Why I was the kind of kid who leapt from his bed each day with a wild ‘Hurrah!’ is hard to say. Even as the youngest in our brood I don’t think I was particularly indulged. As you can imagine, we weren’t a wealthy household, though, as far as I could see, we wanted for nothing. Actually, in that very statement, there may be a clue to the apparent sunny atmosphere indoors.
My parents had, not too long before I arrived, been living a pretty rough existence. I mean real, austerity post-war Britain: rationing, no work, one rented room in the East End of London. Proper poor. Until he joined the docks in 1954, my old man had drifted through employment. Among many casual jobs, he had been a hopeless labourer, trainee rag-and-bone man (failed) and had spent time in prison too. My mum had become pregnant at seventeen and they had married soon after without, I suspect, knowing each other that well. My brother and sister were both born in East London, where the whole family lived in one room of an old house owned by a Mrs Shears (‘Poor old Jeanie Shears . . .’) whose alcoholic husband pissed away every penny he earned as a chimney sweep. After years of struggling to make any kind of progress with their lives, they crossed the Thames – a huge upheaval in itself – to take up residence in a poky flat on the third floor of a pre-war block in downbeat Deptford called Congers House. It was here, in number 51, at 9 a.m. on Saturday, 22 June 1957, that I was born. I was delivered by Nurse Walkerdene and my dad had to be summoned back from the pub as he was about to set off on a docker’s beano – a boozy coach-trip to Margate. It was an outing he had been looking forward to for ages, and over the next few decades he would mention this infuriating inconvenience to me on more than one occasion.
At this point they had three children cr
ammed into one bedroom. Consequently, when I was still a baby – indeed, because I was a very small baby – they were allocated a brand-new three-bedroom council flat on the ground floor of the Silwood Estate with a bathroom and a garden. They simply couldn’t believe their luck. The railway and arches may as well have been rolling fields and double rainbows. Over the following decade, I harvested all the relief, freedom and optimism they suddenly felt. Things going right in their world had coincided with me coming along and, possibly misguidedly, I couldn’t help but feel partially responsible. Thus, by the age of three, my emerging ego was suitably robust.
Despite its unpromising location and meagre luxuries, Debnams Road was full of working-class families revelling in the sudden rise in their fortunes.
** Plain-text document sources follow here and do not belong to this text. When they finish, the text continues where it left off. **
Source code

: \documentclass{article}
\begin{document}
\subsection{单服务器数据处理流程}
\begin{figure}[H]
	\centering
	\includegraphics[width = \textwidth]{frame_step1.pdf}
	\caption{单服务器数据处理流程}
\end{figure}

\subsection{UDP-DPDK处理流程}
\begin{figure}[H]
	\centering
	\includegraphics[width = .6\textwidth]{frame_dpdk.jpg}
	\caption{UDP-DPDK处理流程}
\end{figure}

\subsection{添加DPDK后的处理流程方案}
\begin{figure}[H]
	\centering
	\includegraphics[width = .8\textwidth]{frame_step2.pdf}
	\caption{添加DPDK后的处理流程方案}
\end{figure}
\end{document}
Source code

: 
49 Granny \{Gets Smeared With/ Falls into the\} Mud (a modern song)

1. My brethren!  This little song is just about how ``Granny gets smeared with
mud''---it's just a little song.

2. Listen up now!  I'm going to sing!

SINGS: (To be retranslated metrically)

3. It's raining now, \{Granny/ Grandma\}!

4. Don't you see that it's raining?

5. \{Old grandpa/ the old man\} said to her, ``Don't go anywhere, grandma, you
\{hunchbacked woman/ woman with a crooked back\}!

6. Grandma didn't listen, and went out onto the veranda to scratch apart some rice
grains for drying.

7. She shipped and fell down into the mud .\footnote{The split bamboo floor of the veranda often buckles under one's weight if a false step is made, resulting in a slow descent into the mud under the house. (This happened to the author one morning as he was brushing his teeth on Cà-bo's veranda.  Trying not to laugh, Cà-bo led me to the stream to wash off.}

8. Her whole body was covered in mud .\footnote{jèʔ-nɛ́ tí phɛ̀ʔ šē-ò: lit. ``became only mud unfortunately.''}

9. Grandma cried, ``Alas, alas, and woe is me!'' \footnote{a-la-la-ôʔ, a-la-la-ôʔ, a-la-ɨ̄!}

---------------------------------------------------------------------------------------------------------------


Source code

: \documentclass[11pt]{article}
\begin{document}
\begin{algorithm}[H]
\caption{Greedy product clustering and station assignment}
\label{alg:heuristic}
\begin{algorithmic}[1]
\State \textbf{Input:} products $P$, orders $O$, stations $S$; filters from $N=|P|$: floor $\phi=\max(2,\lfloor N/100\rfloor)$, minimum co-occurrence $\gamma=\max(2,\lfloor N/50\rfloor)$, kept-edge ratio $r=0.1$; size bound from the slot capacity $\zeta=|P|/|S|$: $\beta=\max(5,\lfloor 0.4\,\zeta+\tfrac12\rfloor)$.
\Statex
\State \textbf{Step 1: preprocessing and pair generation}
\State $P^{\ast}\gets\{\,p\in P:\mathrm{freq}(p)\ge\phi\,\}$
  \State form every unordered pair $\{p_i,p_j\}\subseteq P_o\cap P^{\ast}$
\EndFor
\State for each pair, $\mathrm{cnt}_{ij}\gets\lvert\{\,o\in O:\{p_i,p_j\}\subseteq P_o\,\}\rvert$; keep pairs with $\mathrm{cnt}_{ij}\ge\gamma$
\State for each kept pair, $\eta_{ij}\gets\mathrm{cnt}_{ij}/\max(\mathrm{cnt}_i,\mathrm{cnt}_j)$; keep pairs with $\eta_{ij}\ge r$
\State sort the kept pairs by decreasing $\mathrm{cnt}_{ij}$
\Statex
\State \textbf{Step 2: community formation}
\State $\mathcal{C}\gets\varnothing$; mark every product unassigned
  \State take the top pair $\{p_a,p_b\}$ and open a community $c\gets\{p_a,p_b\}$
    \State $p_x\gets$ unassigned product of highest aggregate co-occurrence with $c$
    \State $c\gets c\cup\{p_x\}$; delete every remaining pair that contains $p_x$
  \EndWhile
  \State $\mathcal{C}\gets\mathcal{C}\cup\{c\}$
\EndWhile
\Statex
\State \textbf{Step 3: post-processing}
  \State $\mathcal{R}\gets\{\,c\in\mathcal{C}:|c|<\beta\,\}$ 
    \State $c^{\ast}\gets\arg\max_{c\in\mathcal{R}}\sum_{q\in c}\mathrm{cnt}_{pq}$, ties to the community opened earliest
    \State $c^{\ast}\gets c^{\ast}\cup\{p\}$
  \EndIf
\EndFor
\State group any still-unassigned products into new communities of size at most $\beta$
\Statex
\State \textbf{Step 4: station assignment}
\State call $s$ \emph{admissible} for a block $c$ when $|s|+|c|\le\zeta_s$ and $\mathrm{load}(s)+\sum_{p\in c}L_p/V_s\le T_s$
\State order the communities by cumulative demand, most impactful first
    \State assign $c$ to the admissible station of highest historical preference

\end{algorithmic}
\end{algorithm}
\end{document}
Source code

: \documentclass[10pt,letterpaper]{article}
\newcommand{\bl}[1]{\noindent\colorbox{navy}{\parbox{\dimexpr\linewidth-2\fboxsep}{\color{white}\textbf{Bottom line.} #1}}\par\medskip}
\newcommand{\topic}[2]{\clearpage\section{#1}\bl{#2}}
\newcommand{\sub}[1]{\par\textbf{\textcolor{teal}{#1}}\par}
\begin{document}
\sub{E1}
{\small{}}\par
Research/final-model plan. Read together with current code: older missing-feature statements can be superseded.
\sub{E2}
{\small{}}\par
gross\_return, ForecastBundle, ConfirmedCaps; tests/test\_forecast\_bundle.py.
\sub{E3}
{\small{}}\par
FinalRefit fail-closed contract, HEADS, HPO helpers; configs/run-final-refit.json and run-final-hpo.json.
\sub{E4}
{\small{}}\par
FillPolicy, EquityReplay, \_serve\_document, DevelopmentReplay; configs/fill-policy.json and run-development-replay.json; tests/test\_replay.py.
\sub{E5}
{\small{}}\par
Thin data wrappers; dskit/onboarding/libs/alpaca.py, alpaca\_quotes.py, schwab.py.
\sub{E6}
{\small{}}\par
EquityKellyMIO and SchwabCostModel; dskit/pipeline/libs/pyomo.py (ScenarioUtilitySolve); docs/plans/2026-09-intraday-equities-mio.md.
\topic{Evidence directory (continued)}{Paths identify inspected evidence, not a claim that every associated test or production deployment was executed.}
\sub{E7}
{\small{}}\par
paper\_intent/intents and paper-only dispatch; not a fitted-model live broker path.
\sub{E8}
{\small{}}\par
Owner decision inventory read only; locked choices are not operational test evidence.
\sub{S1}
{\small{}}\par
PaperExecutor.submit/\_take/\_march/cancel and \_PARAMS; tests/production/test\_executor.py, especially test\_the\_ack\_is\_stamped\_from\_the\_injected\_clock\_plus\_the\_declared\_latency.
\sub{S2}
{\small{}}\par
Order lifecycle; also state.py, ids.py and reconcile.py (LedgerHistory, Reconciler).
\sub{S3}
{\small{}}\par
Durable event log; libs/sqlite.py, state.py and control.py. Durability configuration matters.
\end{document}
All those who’d grabbed at the chance it offered – a bathroom being top of the boon-list – felt blessed indeed, and our block was a sturdy symbol of proletarian hopes and aspiration.
Here’s how the occupants on the ground floor ran. Looking at the odd-numbers-only front doors and reading from right to left, it went: the Bakers, the Painters, the Punts. The Micalefs, the Dulligans and the Dempsters. Yes, the Punts. Even as a toddler, I knew the Punts, at number 15, had absolutely no music in their name.
Punt, let us be clear, is a dreadful surname, particularly if you are a teenage girl and particularly if your first name happens to be Doreen – as was the case with our fourteen-year-old near neighbour. Doreen Punt. I’ll concede that, with some effort, it is just possible to get past the Doreen half of the arrangement, but then to immediately have to confront the Punt part of the deal is too much. One’s ear tends to bridle and shut up shop.
Doreen Punt sounds exactly the sort of oath W.C. Fields might have muttered shortly after stubbing his toe against the bedstead. The name took the gold medal over the bronze and silver of the other terrible names on our estate: Marion Mould and Lance Savage.